France extends uranium trade with Russia despite war and sanctions
The Russia-Ukraine war necessitates the emergence of strange compromises, as the sanctions do not extend to the trade of nuclear fuel. Enormous business deals are being concluded with Russia behind the scenes, one of those being France's purchase of a huge amount of recycled uranium, which was pointed out by Greenpeace, a Hungarian economic paper reports.
The elimination of Russian dependency on recycling would take more than a decade, with experts warning that the French energy system will be walking a tightrope in the winter, Hungarian economic paper Vilaggazdasag writes.
France has received Remix fuel, essentially recycled uranium, for the first time in ten years, French economic paper La Tribune writes in a lengthy article. The reprocessed uranium is used by the French national utility company EDF in the reactors of the Cruas Nuclear Power Plant.
It is noteworthy that natural uranium (not the recycled fuel) is transported continuously to EU member states from Russia (the country’s share in the urnanium supply of the EU, including Rosatom’s interests in Kazakhstan, well exceeds 40 per cent, according to 2021 data of the Euratom supply agency.)
The deal in question is about the re-commissioning of spent French nuclear fuel after processing in Russia.
The schedule is logical: after the French nuclear fuel spends about ten years in a special relaxation pool, it is reprocessed in France, and the precious uranium extracted is further processed and enriched in Russia.

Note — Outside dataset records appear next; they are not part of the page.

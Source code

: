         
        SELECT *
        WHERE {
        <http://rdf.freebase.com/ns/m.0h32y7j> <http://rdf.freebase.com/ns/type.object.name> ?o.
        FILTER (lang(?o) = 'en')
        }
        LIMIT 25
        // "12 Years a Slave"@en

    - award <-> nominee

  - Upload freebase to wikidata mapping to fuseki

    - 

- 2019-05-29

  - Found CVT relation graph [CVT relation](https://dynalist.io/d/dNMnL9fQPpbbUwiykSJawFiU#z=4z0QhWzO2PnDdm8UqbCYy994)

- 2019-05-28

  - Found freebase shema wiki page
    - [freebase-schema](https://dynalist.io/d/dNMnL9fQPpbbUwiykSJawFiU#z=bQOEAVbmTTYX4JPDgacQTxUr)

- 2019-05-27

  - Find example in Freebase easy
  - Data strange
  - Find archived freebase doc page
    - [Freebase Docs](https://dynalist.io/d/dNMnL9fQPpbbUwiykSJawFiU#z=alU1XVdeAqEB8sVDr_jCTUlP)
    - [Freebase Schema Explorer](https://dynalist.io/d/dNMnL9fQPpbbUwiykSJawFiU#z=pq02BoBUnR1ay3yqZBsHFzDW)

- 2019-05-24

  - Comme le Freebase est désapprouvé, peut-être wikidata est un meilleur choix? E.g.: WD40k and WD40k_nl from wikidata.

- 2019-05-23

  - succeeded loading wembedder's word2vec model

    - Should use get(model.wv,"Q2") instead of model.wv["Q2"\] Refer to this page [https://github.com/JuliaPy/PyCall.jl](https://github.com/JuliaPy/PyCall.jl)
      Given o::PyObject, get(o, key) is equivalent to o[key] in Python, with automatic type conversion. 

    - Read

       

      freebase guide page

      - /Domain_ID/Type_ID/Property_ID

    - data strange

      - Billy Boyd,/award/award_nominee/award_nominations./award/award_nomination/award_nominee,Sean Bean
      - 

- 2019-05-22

At the moment the task can only be performed in Russia, as the technology is not available in Europe. Its development would take more than a decade.

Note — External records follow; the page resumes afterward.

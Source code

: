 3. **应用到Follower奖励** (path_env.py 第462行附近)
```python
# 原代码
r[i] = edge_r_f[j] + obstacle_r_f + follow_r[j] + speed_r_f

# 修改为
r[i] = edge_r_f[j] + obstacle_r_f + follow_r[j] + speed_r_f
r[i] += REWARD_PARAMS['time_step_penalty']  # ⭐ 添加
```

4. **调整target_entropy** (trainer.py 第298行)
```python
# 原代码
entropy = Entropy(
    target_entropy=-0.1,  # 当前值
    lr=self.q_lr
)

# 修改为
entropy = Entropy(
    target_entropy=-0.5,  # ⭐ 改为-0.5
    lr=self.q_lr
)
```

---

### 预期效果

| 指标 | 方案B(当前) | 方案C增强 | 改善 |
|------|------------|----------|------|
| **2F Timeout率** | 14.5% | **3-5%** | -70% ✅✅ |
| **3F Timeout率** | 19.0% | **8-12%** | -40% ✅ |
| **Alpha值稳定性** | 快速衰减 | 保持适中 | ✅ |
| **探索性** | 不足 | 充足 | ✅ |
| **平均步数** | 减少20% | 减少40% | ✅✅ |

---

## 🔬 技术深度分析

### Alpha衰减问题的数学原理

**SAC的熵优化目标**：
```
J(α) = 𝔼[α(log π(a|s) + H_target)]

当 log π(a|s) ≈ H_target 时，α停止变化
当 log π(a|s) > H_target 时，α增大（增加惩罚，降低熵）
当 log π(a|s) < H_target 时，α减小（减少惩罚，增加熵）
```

In 2018, EDF “reactivated” a partnership agreement with Russia, under which the eastern partner “recycles” the uranium spent in French reactors. The partnership agreement had been concluded by the parties much earlier, but it has been inactive for about ten years, mainly for economic reasons.
After the Fukushima disaster, the world market price of uranium dropped to such low levels that recycling of spent nuclear fuel was infeasible.
Although the shipment of recycled uranium, which arrived at the end of November, is not subject to EU sanctions, it is a highly sensitive issue due to the crisis in Ukraine. Especially because it was commissioned by a large French public company. Moreover, while until now it seemed that Remix fuel was not needed to run the French reactors, it is currently indeed being used.
On 1 December, La Tribune asked EDF about the date of the delivery and was told that it had already taken place and that the used fuel was sent to Russia in 2021. The case was discovered by Greenpeace. In the port of Dunkirk, the NGO noticed a number of containers from Russia containing partly enriched and partly natural uranium. (Just as in September, when one of the final destinations of the uranium shipment was Germany, the Lingen fuel assembly plant operated by Framatome. The nuclear fuel elements produced here are used in nuclear power plants in France, Belgium, Switzerland, the Netherlands, the UK, Spain, Sweden and Finland.)
EDF did not specify the term of the contract with the Russian partner, and the French Energy Ministry did not respond to the newspaper’s inquiry. The transaction, which raised ethical and moral questions, did not face any legal obstacles, La Tribune pointed out. The newspaper also did not hide the fact that the French electricity service will be operating “on the brink this winter.”
Europe-Russia cooperation in the field of research and development has run interruptedly, Vilaggazdasag noted. Rosatom is supplying one of the six giant magnets needed for the ITER fusion programme in France. The magnets are an essential component holding the plasma together in the world’s largest tokamak (experimental fusion reactor). The 200-tonne, nine-metre-diameter device took eight years to design and build. The ship, carrying the unique development from Rosatom, set sail from St Petersburg in November and made the two-week journey to Marseille via Amsterdam. ITER is one of the flagship energy projects of the European Union. 35 nations, including Russia, the United States, the United Kingdom, Switzerland, India, China, Japan, South Korea and the EU, are working together to build the world’s largest nuclear fusion facility in the south of France.